There are two types of heel prick: the screening shot for all babies on the one hand, and the diagnostic shot for premature babies on the other. If it is up to adjunct professor Nienke Bosschaart of the Department of Biomedical Photonic Imaging, the diagnostic heel prick for premature babies will be a thing of the past in a few years.
With her team of PhD candidates and students, she is working on a non-invasive, photonic scanning method for blood vessels. This allows blood from premature babies to be examined for the amount of haemoglobin and bilirubin, among other things. With a Veni grant in her pocket, she brought her research to UT in 2015.
Haemoglobin and bilirubin
'Haemoglobin causes the red colouring in red blood cells. It transports oxygen through the body to the organs.
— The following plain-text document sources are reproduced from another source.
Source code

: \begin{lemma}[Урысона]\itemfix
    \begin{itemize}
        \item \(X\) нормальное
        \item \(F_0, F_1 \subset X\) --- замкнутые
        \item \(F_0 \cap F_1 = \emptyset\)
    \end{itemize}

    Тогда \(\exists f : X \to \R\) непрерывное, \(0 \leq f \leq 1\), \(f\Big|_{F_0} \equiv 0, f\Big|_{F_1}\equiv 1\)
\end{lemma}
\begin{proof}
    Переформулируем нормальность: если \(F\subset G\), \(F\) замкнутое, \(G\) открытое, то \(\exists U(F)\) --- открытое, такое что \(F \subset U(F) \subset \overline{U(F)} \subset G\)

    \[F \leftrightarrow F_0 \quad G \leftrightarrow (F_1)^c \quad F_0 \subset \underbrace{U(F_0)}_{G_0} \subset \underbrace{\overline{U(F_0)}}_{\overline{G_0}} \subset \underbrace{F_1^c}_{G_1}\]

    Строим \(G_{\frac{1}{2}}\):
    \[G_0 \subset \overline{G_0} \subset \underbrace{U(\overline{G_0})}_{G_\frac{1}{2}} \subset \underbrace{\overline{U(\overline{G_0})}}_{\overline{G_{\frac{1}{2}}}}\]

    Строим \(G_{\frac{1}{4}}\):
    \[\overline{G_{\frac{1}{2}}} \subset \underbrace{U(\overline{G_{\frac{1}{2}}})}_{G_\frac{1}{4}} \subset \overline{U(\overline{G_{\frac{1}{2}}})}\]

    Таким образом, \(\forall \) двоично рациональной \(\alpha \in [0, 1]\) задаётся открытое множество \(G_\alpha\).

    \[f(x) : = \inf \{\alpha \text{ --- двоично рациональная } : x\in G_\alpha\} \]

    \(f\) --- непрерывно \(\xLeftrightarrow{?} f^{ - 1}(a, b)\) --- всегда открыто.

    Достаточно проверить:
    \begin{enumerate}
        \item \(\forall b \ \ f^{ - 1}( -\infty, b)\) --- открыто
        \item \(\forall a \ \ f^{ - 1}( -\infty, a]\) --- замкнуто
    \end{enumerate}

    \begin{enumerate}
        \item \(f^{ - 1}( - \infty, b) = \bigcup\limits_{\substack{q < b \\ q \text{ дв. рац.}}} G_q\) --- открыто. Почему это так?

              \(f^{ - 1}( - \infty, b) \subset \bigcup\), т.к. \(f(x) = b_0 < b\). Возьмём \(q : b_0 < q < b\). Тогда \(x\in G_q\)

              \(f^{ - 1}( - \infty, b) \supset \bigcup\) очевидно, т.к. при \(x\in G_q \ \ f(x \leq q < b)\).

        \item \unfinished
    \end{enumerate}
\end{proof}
A deficiency of it can lead to organ or brain damage. Bilirubin is a breakdown product of haemoglobin and is often present in elevated concentrations in newborns. Too much bilirubin can lead to jaundice and, in the most severe cases, brain damage,' Bosschaart explains.
Gold standard
Measuring this early on is crucial, in other words. Especially in children who are born much too early. At the moment, the traditional heel prick is still the gold standard for this. Blood is taken from the heel of the newborn. Bosschaart explains why that is far from ideal. 'First of all, it hurts, especially for a newborn child. Secondly, there is a risk of infection, which is extra dangerous if the baby is premature.' She also mentions costs and relatively long time needed for taking and analysing blood.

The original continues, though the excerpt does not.